Flag of Canada


    Canada Flag fast facts
    Nickname: The Maple Leaf
    Adopted: February 15, 1965
    Designer : George F.G. Stanley
    Proportion (width:length): 1:2
    French name: l'Unifolié ("the one-leafed")
    Major feature: 11-pointed maple leaf






    Canada Flag - Information





    National flag of Canada has two vertical bands of red (hoist and fly side, half width) with white square between them; an 11-pointed red maple leaf is centered in the white square




    Canada Flag - colors meaning/symbolism
    Red color is a symbol of Canadian sacrifice during World Wars.
    White is the symbol of peace and tranquility reflecting neutrality and impartiality of Canadians
    Well before the coming of the first European settlers, Canada's Aboriginal peoples had discovered the edible properties of maple sap, which they gathered every spring. According to many historians, the maple leaf began to serve as a Canadian symbol as early as 1700. In 1860, at a public meeting held in Toronto, the maple leaf was adopted as the national emblem of Canada for use in the decorations for the Prince of Wales' visit. Red and white were designated as Canada's official colours in 1921 by His Majesty, King George V, in the proclamation of the Royal Arms of Canada.
    Canada flag history and facts
    At the time of Confederation, Canada's national flag remained the Union Jack. However, Sir John A. Macdonald, Canada's first Prime Minister, flew the Canadian Red Ensign as a distinctive flag of Canada. Following the Second World War, in 1945, an Order in Council authorized the flying of the Canadian Red Ensign from federal government buildings, in Canada and abroad.
    In 1964, Prime Minister Lester B. Pearson made the creation of a new Canadian flag a priority. After eliminating thousands of proposals, the Special Committee on a Canadian Flag was left with three possible designs: one incorporating three red maple leaves with blue bars (nicknamed the "Pearson Pennant"), a flag with a single stylized red maple leaf on a white square with red bars, and another version that contained both the Union Jack and three fleurs-de-lis. On January 28, 1965, the National Flag of Canada was proclaimed by Her Majesty Queen Elizabeth II, to take effect on February 15, 1965. The inspiration for a red and white flag came from Dr. George Stanley, Dean of Arts at the Royal Military College in Kingston, Ontario. Impressed by the Commandant's flag at the College (a mailed fist holding three maple leaves on a red and white ground), Dr. Stanley suggested to Mr. John Matheson a similar design with a single red maple leaf at the centre. This red - white - red pattern bore a strong sense of Canadian history: the combination had been used as early as 1899 on the General Service Medal issued by Queen Victoria.

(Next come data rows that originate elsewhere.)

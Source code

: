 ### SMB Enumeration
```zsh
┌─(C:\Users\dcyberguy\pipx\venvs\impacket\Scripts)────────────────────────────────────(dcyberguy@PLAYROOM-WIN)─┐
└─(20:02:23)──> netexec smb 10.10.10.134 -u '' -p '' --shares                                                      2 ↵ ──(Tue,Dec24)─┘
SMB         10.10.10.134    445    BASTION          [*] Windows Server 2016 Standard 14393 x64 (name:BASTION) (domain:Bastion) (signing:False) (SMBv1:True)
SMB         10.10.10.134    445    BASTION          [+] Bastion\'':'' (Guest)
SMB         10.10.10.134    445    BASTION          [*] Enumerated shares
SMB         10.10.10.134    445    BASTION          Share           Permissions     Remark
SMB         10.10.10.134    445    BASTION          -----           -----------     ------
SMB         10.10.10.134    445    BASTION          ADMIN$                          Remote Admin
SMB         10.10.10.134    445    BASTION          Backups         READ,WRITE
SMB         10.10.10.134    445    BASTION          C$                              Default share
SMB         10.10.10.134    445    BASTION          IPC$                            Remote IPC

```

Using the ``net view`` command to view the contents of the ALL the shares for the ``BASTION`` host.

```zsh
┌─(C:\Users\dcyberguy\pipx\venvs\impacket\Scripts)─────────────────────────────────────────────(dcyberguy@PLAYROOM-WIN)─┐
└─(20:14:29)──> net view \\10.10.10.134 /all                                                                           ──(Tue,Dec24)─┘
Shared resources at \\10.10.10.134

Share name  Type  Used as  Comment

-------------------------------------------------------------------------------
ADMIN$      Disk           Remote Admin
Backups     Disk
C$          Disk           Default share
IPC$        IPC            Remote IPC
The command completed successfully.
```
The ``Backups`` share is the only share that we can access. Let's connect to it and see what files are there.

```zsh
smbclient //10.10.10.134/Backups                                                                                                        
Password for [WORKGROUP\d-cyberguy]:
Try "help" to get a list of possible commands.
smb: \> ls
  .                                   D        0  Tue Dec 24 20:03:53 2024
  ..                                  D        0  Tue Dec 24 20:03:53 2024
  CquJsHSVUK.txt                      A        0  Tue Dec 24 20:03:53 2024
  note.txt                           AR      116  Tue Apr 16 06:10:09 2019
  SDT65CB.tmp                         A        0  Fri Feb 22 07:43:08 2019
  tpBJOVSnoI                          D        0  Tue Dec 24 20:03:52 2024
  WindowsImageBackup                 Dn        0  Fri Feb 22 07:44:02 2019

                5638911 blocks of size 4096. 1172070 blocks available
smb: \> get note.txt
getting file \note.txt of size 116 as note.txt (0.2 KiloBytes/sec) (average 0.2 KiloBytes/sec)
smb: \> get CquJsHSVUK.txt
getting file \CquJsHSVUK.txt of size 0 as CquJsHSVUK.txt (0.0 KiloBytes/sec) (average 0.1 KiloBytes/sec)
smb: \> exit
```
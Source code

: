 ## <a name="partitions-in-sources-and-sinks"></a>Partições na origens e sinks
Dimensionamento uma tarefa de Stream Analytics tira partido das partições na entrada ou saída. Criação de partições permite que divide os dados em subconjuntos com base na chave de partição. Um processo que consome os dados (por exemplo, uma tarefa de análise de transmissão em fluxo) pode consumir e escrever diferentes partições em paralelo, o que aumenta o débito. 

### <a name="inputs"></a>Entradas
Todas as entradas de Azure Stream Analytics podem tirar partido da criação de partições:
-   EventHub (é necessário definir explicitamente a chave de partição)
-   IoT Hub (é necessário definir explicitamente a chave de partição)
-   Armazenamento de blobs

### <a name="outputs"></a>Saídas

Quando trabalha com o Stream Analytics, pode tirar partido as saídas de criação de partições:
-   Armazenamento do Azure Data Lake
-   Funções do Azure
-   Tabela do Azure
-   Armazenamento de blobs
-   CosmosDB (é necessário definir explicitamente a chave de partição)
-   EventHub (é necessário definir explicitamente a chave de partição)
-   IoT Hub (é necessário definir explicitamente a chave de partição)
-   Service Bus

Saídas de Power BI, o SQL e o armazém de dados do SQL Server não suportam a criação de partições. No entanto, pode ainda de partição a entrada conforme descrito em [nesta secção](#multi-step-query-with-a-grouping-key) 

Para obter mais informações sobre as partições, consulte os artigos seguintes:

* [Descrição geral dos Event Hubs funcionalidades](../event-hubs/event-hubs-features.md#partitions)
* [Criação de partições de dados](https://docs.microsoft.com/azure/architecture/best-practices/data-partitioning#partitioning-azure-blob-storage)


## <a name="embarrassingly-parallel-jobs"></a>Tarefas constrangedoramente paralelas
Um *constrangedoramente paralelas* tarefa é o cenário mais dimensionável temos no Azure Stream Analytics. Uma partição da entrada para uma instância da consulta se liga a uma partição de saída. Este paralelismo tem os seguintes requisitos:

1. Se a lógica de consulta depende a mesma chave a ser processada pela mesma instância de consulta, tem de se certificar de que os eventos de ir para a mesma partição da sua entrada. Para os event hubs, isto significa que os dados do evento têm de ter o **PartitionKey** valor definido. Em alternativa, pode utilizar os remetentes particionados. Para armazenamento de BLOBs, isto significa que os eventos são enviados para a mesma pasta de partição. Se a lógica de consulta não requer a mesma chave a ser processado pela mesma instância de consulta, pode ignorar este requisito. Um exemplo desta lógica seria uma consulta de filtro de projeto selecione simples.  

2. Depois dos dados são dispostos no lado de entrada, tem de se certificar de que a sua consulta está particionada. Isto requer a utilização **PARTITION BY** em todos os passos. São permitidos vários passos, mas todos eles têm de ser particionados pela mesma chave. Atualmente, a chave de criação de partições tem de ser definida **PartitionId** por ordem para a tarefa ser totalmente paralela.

    Canadian Flag information
    In 1982, Laurie Skreslet, a skier from Calgary, took the Canadian flag to the highest point on Earth, Mount Everest.
    In 1984, the Canadian flag reached new heights when it blasted into space on the flight mission uniform of Marc Garneau, the first Canadian astronaut in space.
    When the Canadian flag flies along with the flags of the 10 provinces and 3 territories, the flags of the provinces and territories follow in the order that they entered Confederation. For those years when multiple provinces entered Confederation, their flags are arranged by size of population at time of entry. The order of precedence is therefore as follows: Ontario (1867), Quebec (1867), Nova Scotia (1867), New Brunswick (1867), Manitoba (1870), British Columbia (1871), Prince Edward Island (1873), Saskatchewan (1905), Alberta (1905), Newfoundland and Labrador (1949), Northwest Territories (1870), Yukon (1898) and Nunavut (1999)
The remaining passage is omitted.